Diane Lees is a 38 year veteran of the bicycle industry. She is a professional bicycle fitter and co-owns and operates HubBub Custom Bicycles in NE Ohio. She is also a registered yoga teacher, a journalist, and the host/producer of The Outspoken Cyclist, a weekly radio show about bicycling on WJCU-88.7FM broadcasting locally and podcasting worldwide on Saturday evenings.
I’ve had about a week to settle back in at our shop in NE Ohio and reflect on this year’s North American Handmade Bicycle Show in Sacramento, California.
This is the fourth NAHBS I’ve attended and, IMHO, the most professional.
Now, having said that, I think there is a contingent of folks who would say they didn’t want professional but rather a more “homey” and casual type of affair. Allow me to explain my perspective.
In the past, I’ve attended one of the shows in San Jose (there were two), the show in Portland, and the Indianapolis show. They were all great shows and a lot of fun. But Sacramento had a bit more sophistication and flair — from the smooth registration process to the layout of the show floor. The seminar rooms were quiet and the press room was accessible. (As a “media” attendee, it meant I could plug in a computer and have access to a quiet space to work). The Hall was directly across the street from the Grand Hyatt, the host hotel, and just a short block in any direction to great restaurants. Downtown wasn’t crazy crowded and bikes garnered a pretty amazing amount of respect! The weather also turned out to be stellar!
Sacramento is also the hometown of Don Walker, owner and producer of the show, so it was a homecoming for him and, they welcomed him with open arms. He had hoped that his mom would be able to come downtown to see his show, and in fact she did! He was thrilled.
The exhibitors are, of course, the reason to attend the show. And in this venue they were very accessible and upbeat. They were also mobbed by more than 8100 attendees over the three days! The show was literally sold out. In fact, when we walked out of the hall on Saturday around lunchtime, the line to get in to the show was around the block!
So, what did I see that I really enjoyed? (Besides lots of bicycles, which you can see on any of a number of online sites. Just go to a browser and type in NAHBS 2012 then sit back and drool!)
So, first and foremost"¦
Brooks of England! I love Brooks products and they have outdone themselves for the 2012 cycling season as far as I’m concerned.

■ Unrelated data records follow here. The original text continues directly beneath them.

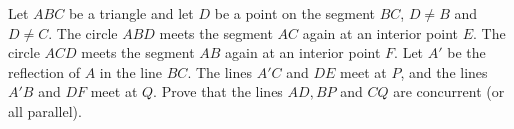 Let $ABC$ be a triangle and let $D$ be a point on the segment $BC$, $D\neq B$ and $D\neq C$. The circle $ABD$ meets the segment $AC$ again at an interior point $E$. The circle $ACD$ meets the segment $AB$ again at an interior point $F$. Let $A'$ be the reflection of $A$ in the line $BC$. The lines $A'C$ and $DE$ meet at $P$, and the lines $A'B$ and $DF$ meet at $Q$. Prove that the lines $AD, BP$ and $CQ$ are concurrent (or all parallel). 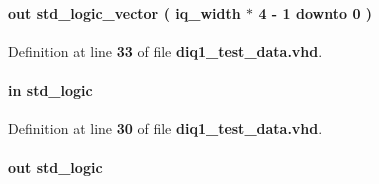 \paragraph[{fifo\+\_\+q}]{ {\bfseries \textcolor{keywordflow}{out}\textcolor{vhdlchar}{ }} {\bfseries \textcolor{comment}{std\+\_\+logic\+\_\+vector}\textcolor{vhdlchar}{ }\textcolor{vhdlchar}{(}\textcolor{vhdlchar}{ }\textcolor{vhdlchar}{ }\textcolor{vhdlchar}{ }\textcolor{vhdlchar}{ }{\bfseries {\bf iq\+\_\+width}} \textcolor{vhdlchar}{$\ast$}\textcolor{vhdlchar}{ } \textcolor{vhdldigit}{4} \textcolor{vhdlchar}{-\/}\textcolor{vhdlchar}{ } \textcolor{vhdldigit}{1} \textcolor{vhdlchar}{ }\textcolor{keywordflow}{downto}\textcolor{vhdlchar}{ }\textcolor{vhdlchar}{ } \textcolor{vhdldigit}{0} \textcolor{vhdlchar}{ }\textcolor{vhdlchar}{)}\textcolor{vhdlchar}{ }} \hspace{0.3cm}{\ttfamily [Port]}}\label{classdiq1__test__data_a7b48f3b1e5d679e5588d0e43505bd840}


Definition at line {\bf 33} of file {\bf diq1\+\_\+test\+\_\+data.\+vhd}.

\paragraph[{fifo\+\_\+wrfull}]{ {\bfseries \textcolor{keywordflow}{in}\textcolor{vhdlchar}{ }} {\bfseries \textcolor{comment}{std\+\_\+logic}\textcolor{vhdlchar}{ }} \hspace{0.3cm}{\ttfamily [Port]}}\label{classdiq1__test__data_a59fbdb67737213369010063bac8d7540}


Definition at line {\bf 30} of file {\bf diq1\+\_\+test\+\_\+data.\+vhd}.

\paragraph[{fifo\+\_\+wrreq}]{ {\bfseries \textcolor{keywordflow}{out}\textcolor{vhdlchar}{ }} {\bfseries \textcolor{comment}{std\+\_\+logic}\textcolor{vhdlchar}{ }} \hspace{0.3cm}{\ttfamily [Port]}}\label{classdiq1__test__data_a4643410c72f0390bde3d442228a1dfd2}


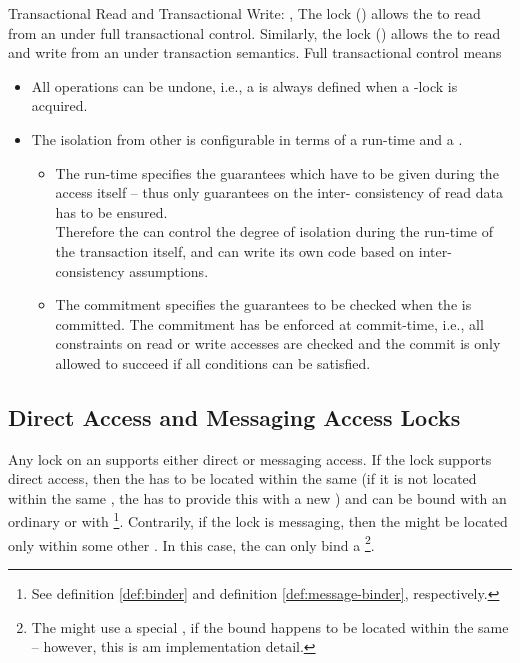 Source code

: \documentclass[a4paper, 12pt]{book}
\begin{document}
\begin{definition*}{Transactional Read and Transactional Write: \TRANSREAD, \TRANSWRITE}
  The lock  (\TRANSREAD) allows the  to
  read from an  under full transactional control. Similarly, the
  lock  (\TRANSWRITE) allows the  to
  read and write from an  under transaction semantics. Full
  transactional control means
  \begin{itemize}
  \item All operations can be undone, i.e., a  is always
    defined when a \TRANSWRITE-lock is acquired.
  \item The isolation from other  is
    configurable in terms of a run-time  and a
    . 
    \begin{itemize}
    \item The run-time  specifies the guarantees which
      have to be given during the access itself -- thus only guarantees on the
      inter- consistency of read data has to be ensured.\\
      Therefore the  can control the degree of isolation during the
      run-time of the transaction itself, and can write its own code based on
      inter- consistency assumptions. 
    \item The commitment  specifies the guarantees to be
      checked when the  is committed. The commitment
       has be enforced at commit-time, i.e., all
      constraints on  read or write accesses are checked and the commit is
      only allowed to succeed if all conditions can be satisfied.  
    \end{itemize}
  \end{itemize}
\end{definition*}


\subsection{Direct Access and Messaging Access Locks}
\label{sec:esa:def:direct-and-remote-locks}

Any lock on an  supports either direct or messaging
access. If the lock supports direct access, then the  has
to be located within the same  (if it is not located
within the same , the \SYNEIGHT has to provide this
 with a new ) and can be bound with an
ordinary  or with \footnote{See
definition \vref{def:binder} and definition \vref{def:message-binder},
respectively.}.
%
Contrarily, if the lock is messaging, then the  might be
located only within some other . In this case, the
 can only bind a  \footnote{The
\SYNEIGHT might use a special , if the bound
 happens to be located within the same  --
however, this is am implementation detail.}.
\end{document}
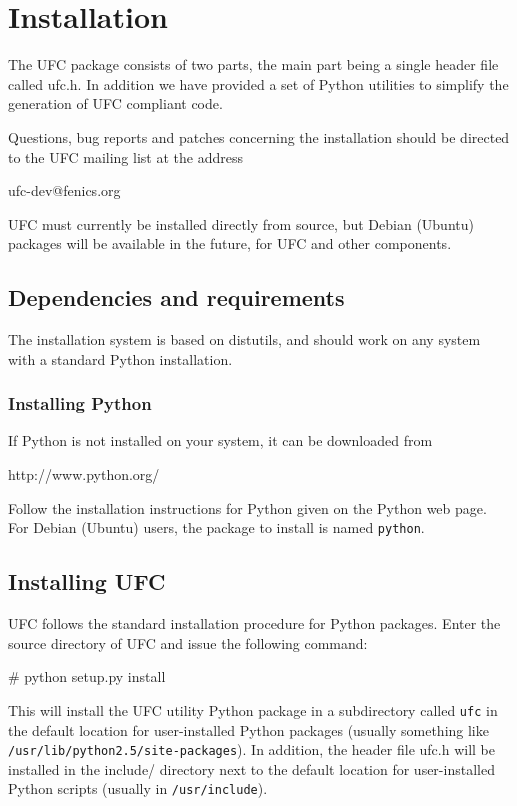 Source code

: \chapter{Installation}
\label{app:installation}

\newcommand{\ufc}{UFC}

The \ufc{} package consists of two parts, the main part being a single header file called ufc.h.
In addition we have provided a set of Python utilities to simplify the generation of \ufc{} compliant code.

Questions, bug reports and patches concerning
the installation should be directed to the
\ufc{} mailing list at the address
\begin{code}
ufc-dev@fenics.org
\end{code}

\ufc{} must currently be installed directly from source, but Debian
(Ubuntu) packages will be available in the future, for \ufc{} and
other \fenics{} components.

\section{Dependencies and requirements}

The installation system is based on distutils, and should work on any system with a standard Python installation.

\subsection{Installing Python}

If Python is not installed on your system, it can be downloaded from
\begin{code}
http://www.python.org/
\end{code}
Follow the installation instructions for Python given on the Python web page.
For Debian (Ubuntu) users, the package to install is named \texttt{python}.

\section{Installing \ufc{}}

\ufc{} follows the standard installation procedure for Python
packages. Enter the source directory of \ufc{} and issue the
following command:
\begin{code}
# python setup.py install
\end{code}
This will install the \ufc{} utility Python package in a subdirectory
called \texttt{ufc} in the default location for user-installed Python
packages (usually something like \texttt{/usr/lib/python2.5/site-packages}).
In addition, the header file ufc.h will be
installed in the include/ directory next to the default location for user-installed Python scripts
(usually in \texttt{/usr/include}).

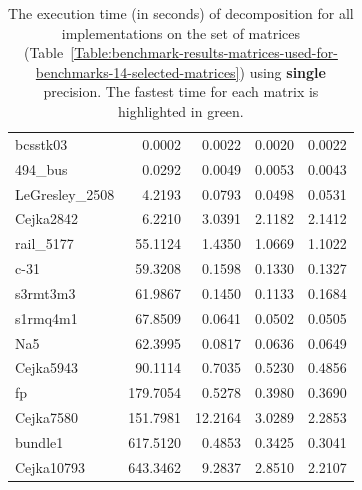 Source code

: \begin{table}[h!]
	\centering
	\begin{tabular}{|>{\footnotesize}l|>{\raggedleft\arraybackslash\footnotesize}r|>{\raggedleft\arraybackslash\footnotesize}r|>{\raggedleft\arraybackslash\footnotesize}r|>{\raggedleft\arraybackslash\footnotesize}r|}
		\hline
		\multicolumn{1}{|>{\centering\footnotesize}c|}{Matrix} & \multicolumn{1}{>{\centering\footnotesize}c|}{CM} & \multicolumn{1}{>{\centering\footnotesize}c|}{ICM8} & \multicolumn{1}{>{\centering\footnotesize}c|}{ICM16} & \multicolumn{1}{>{\centering\footnotesize}c|}{ICM32} \\ \hline
		bcsstk03        & \cellcolor{green!25}0.0002 &  0.0022 &                     0.0020 &                     0.0022 \\
		494\_bus 		&                     0.0292 &  0.0049 &                     0.0053 & \cellcolor{green!25}0.0043 \\
		LeGresley\_2508 &                     4.2193 &  0.0793 & \cellcolor{green!25}0.0498 &                     0.0531 \\
		Cejka2842		&                     6.2210 &  3.0391 & \cellcolor{green!25}2.1182 &                     2.1412 \\
		rail\_5177      &                    55.1124 &  1.4350 & \cellcolor{green!25}1.0669 &                     1.1022 \\
		c-31		    &                    59.3208 &  0.1598 &                     0.1330 & \cellcolor{green!25}0.1327 \\
		s3rmt3m3        &                    61.9867 &  0.1450 & \cellcolor{green!25}0.1133 &                     0.1684 \\
		s1rmq4m1        &                    67.8509 &  0.0641 & \cellcolor{green!25}0.0502 &                     0.0505 \\
		Na5             &                    62.3995 &  0.0817 & \cellcolor{green!25}0.0636 &                     0.0649 \\
		Cejka5943		&                    90.1114 &  0.7035 &                     0.5230 & \cellcolor{green!25}0.4856 \\
		fp              &                   179.7054 &  0.5278 &                     0.3980 & \cellcolor{green!25}0.3690 \\
		Cejka7580		&                   151.7981 & 12.2164 &                     3.0289 & \cellcolor{green!25}2.2853 \\
		bundle1         &                   617.5120 &  0.4853 &                     0.3425 & \cellcolor{green!25}0.3041 \\
		Cejka10793      &                   643.3462 &  9.2837 &                     2.8510 & \cellcolor{green!25}2.2107 \\ \hline
	\end{tabular}
	\caption{The execution time (in seconds) of decomposition for all implementations on the set of matrices (Table~\ref{Table:benchmark-results-matrices-used-for-benchmarks-14-selected-matrices}) using \textbf{single} precision. The fastest time for each matrix is highlighted in green.}
	\label{Table:benchmark-results-speedup-comparison-between-CM-and-different-ICMs-execution-times-single-precision}
\end{table}

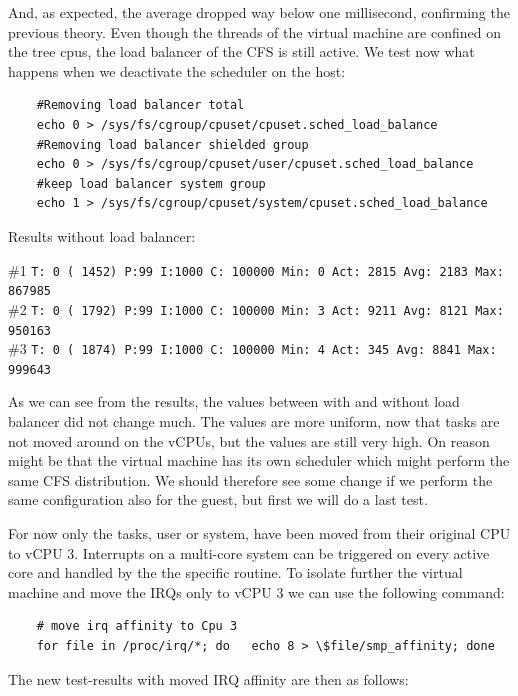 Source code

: \documentclass[]{scrartcl}
\begin{document}
And, as expected, the average dropped way below one millisecond, confirming the previous theory.
Even though the threads of the virtual machine are confined on the tree cpus, the load balancer of the CFS is still active. We test now what happens when we deactivate the scheduler on the host:

\begin{verbatim}
	#Removing load balancer total
	echo 0 > /sys/fs/cgroup/cpuset/cpuset.sched_load_balance
	#Removing load balancer shielded group
	echo 0 > /sys/fs/cgroup/cpuset/user/cpuset.sched_load_balance
	#keep load balancer system group
	echo 1 > /sys/fs/cgroup/cpuset/system/cpuset.sched_load_balance
\end{verbatim}

\noindent Results without load balancer:

\noindent \small \#1 \texttt{T: 0 ( 1452) P:99 I:1000 C: 100000 Min: 0 Act: 2815 Avg: 2183 Max:  867985}\\
\noindent \small \#2 \texttt{T: 0 ( 1792) P:99 I:1000 C: 100000 Min: 3 Act: 9211 Avg: 8121 Max:  950163}\\
\noindent \small \#3 \texttt{T: 0 ( 1874) P:99 I:1000 C: 100000 Min: 4 Act:  345 Avg: 8841 Max:  999643}

As we can see from the results, the values between with and without load balancer did not change much. The values are more uniform, now that tasks are not moved around on the vCPUs, but the values are still very high. On reason might be that the virtual machine has its own scheduler which might perform the same CFS distribution. We should therefore see some change if we perform the same configuration also for the guest, but first we will do a last test.

For now only the tasks, user or system, have been moved from their original CPU to vCPU 3. Interrupts on a multi-core system can be triggered on every active core and handled by the the specific routine. To isolate further the virtual machine and move the IRQs only to vCPU 3 we can use the following command: 

\begin{verbatim}
	# move irq affinity to Cpu 3
	for file in /proc/irq/*; do   echo 8 > \$file/smp_affinity; done
\end{verbatim}

\noindent The new test-results with moved IRQ affinity are then as follows:
\end{document}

Even though the new lines of beautifully dyed leather saddles matching leather leg bands, and matching leather purses for women give way to fashion, it is not while forgoing function. The colors are vibrant and fresh making you want to break in a Brooks’ saddle!
But Brooks also made a second statement — in the opposite direction — with a line of un-dyed, natural, almost white, leather bags and saddles.
For a company that almost saw its own demise a few years ago, they are like the Phoenix — risen out of the ashes and flourishing!
Just down the aisle from the Brooks’ booth, I ran across Cyclelogical, a little company from Ogden, Utah. They had what looked like a package of birthday candles; but, of course they weren’t. They are lightweight, fully reflective (as in explode in light when you shine your headlights on them) “chop spokes!” They just snap onto your spokes and offer you a $10.00 side-safety option. (www.cyclelogicalgear.com). Good idea, inexpensive, lightweight — no downside that I could tell!
Each builder had his or her obligatory “shwag” — from stickers, caps, and t-shirts to glassware (pints, pilsners, and wine glasses) and metal trinkets. I think many of the exhibitors made their travel expenses back on these items, which is a good thing! I’m not sure how much the general public knows about the expense of going to one of these events, especially for a small builder.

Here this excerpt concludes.